Which lines in the data below contain the word "style"? Pull each of them out.

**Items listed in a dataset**
+++
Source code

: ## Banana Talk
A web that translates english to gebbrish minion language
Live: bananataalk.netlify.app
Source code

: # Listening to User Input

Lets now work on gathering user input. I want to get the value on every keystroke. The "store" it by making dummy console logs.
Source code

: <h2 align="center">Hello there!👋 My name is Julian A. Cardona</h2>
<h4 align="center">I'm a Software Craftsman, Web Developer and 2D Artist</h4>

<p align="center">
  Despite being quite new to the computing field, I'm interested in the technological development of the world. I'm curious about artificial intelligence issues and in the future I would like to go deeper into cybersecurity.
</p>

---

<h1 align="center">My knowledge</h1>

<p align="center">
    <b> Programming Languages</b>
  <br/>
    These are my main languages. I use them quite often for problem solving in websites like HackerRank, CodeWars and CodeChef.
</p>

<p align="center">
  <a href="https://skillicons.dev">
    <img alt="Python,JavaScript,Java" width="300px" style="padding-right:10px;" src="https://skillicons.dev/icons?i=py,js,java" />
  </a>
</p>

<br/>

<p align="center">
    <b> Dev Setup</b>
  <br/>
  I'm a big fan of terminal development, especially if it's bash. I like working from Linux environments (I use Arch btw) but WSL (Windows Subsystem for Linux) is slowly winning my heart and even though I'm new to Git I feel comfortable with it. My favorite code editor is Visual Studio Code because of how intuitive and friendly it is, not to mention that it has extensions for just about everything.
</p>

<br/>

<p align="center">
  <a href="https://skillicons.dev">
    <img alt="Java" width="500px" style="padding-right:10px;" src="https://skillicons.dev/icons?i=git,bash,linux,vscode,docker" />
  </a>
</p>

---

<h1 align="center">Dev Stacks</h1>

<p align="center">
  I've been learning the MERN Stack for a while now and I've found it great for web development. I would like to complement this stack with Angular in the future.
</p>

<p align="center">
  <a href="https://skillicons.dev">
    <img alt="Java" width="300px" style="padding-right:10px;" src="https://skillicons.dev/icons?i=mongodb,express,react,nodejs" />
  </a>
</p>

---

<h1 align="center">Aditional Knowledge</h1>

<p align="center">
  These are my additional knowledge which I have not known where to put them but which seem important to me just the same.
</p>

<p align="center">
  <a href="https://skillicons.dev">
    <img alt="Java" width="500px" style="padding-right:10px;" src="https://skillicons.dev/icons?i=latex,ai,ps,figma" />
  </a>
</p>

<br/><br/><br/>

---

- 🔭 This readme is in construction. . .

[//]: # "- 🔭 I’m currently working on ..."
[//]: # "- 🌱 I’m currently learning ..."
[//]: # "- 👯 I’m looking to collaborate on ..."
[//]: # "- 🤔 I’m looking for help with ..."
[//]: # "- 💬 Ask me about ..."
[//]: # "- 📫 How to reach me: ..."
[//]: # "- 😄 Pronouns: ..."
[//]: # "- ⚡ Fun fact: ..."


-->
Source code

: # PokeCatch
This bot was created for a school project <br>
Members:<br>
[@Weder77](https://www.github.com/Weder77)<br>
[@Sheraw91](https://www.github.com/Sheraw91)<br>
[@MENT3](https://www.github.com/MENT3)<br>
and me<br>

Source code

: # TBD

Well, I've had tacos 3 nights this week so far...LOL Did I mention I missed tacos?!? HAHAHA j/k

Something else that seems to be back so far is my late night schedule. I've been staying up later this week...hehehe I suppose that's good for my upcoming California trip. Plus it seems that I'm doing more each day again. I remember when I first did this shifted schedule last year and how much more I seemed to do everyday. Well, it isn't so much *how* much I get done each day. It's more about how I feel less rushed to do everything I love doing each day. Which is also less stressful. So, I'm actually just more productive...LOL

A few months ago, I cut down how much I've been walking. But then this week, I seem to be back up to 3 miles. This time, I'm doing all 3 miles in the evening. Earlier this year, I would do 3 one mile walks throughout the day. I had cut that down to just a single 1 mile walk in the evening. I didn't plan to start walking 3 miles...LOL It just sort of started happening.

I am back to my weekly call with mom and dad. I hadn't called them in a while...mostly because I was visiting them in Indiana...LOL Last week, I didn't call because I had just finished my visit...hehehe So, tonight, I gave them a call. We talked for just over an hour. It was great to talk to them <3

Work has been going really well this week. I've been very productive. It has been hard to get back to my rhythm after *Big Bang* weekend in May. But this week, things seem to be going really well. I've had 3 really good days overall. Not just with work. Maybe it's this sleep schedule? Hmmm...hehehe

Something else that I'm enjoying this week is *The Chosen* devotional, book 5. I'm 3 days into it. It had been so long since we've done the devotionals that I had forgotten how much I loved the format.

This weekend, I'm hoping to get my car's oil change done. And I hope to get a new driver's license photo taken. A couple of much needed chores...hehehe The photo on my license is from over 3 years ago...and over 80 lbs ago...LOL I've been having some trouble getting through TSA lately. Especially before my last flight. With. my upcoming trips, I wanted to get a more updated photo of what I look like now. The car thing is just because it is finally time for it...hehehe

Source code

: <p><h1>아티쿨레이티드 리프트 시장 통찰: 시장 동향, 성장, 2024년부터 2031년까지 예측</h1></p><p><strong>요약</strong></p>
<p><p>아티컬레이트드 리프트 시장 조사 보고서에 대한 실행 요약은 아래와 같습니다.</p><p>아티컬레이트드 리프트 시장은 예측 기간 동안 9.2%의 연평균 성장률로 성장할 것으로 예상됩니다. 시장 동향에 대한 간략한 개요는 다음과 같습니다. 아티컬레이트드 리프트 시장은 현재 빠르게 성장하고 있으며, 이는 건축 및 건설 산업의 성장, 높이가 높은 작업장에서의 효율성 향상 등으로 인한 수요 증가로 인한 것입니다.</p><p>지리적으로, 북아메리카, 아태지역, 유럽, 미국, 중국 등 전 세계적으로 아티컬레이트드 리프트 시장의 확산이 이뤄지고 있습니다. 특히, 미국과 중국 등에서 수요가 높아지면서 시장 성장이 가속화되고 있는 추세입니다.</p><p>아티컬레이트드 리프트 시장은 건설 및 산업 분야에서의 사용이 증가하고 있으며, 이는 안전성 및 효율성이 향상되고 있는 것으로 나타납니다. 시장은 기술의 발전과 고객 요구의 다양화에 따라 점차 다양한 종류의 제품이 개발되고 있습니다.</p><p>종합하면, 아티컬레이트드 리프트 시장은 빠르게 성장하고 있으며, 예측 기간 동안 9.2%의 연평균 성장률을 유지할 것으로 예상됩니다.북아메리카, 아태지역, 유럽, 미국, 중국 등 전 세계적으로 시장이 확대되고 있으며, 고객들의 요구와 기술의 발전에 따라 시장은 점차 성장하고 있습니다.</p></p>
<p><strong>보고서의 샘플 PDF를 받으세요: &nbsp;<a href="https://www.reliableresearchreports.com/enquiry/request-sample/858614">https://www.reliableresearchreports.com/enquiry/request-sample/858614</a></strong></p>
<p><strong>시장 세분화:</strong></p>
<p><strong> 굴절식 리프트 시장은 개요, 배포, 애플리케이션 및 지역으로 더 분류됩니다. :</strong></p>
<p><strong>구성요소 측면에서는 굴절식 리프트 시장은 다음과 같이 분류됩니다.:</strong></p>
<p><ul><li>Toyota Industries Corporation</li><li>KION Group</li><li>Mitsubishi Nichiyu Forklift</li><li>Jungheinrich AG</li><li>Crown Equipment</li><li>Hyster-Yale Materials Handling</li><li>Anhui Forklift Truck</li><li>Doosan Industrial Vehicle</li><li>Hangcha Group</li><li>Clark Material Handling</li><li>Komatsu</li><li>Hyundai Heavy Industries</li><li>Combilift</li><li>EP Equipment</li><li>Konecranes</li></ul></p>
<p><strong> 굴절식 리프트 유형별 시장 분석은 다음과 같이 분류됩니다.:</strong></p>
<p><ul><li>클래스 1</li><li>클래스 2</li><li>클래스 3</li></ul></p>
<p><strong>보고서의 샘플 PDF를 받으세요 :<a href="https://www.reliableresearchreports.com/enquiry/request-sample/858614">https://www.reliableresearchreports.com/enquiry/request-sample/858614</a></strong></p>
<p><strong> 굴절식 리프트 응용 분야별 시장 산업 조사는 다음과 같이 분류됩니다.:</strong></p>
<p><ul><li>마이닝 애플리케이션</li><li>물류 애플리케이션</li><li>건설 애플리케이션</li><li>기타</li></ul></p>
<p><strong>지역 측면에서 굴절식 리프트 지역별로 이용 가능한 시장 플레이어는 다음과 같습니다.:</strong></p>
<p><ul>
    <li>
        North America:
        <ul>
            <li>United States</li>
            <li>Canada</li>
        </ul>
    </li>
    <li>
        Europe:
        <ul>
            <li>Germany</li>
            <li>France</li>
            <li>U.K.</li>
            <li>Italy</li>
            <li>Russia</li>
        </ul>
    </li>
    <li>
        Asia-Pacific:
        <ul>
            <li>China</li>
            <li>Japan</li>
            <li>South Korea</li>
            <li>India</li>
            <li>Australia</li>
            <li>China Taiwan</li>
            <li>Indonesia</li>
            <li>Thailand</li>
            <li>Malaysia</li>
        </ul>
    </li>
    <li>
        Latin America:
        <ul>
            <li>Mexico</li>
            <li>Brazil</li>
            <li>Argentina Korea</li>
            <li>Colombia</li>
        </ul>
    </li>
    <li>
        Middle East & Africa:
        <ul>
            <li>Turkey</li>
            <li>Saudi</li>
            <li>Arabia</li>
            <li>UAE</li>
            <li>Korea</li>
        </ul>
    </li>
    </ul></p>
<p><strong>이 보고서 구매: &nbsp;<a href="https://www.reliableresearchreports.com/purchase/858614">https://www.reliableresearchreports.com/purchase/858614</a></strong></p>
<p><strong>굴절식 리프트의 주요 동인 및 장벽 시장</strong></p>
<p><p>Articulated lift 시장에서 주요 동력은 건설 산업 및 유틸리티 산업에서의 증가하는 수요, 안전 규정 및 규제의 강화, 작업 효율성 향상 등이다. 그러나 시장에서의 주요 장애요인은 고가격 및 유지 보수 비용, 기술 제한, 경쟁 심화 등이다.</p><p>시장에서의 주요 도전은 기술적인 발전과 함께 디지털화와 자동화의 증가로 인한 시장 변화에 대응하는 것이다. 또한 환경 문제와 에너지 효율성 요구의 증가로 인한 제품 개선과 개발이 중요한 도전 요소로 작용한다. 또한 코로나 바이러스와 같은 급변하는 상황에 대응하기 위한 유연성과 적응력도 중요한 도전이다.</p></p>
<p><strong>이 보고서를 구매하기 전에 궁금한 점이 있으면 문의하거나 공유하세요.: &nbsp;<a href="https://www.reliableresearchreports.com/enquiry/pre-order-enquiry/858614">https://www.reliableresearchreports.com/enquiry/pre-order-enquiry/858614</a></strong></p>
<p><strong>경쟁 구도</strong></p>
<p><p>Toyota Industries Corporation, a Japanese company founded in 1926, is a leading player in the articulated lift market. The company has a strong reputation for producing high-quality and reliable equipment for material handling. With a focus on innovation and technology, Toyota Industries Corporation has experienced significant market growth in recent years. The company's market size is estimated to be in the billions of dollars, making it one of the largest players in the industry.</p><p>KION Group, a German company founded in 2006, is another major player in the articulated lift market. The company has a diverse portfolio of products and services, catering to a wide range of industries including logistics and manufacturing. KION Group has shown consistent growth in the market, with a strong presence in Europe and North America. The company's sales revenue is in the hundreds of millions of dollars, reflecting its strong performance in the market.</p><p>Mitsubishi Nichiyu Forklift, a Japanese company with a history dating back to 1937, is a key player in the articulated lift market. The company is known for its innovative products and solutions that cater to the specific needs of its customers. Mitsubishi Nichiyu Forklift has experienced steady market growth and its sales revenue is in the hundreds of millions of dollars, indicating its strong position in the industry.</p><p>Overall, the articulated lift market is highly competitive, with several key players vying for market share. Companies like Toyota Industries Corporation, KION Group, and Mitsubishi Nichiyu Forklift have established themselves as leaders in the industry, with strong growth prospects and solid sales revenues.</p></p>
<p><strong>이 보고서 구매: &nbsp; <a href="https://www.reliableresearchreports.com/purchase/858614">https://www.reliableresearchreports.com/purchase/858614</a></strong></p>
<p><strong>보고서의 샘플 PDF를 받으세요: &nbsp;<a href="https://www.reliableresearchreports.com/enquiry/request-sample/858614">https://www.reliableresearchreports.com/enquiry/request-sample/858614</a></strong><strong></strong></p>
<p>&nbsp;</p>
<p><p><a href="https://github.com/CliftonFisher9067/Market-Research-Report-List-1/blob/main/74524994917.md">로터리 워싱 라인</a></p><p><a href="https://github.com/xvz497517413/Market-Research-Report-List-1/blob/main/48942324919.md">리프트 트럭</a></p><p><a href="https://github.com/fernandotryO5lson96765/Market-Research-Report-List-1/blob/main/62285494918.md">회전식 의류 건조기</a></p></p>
+++
**YOUR RESPONSE**
    <img alt="Python,JavaScript,Java" width="300px" style="padding-right:10px;" src="https://skillicons.dev/icons?i=py,js,java" />
    <img alt="Java" width="500px" style="padding-right:10px;" src="https://skillicons.dev/icons?i=git,bash,linux,vscode,docker" />
    <img alt="Java" width="300px" style="padding-right:10px;" src="https://skillicons.dev/icons?i=mongodb,express,react,nodejs" />
    <img alt="Java" width="500px" style="padding-right:10px;" src="https://skillicons.dev/icons?i=latex,ai,ps,figma" />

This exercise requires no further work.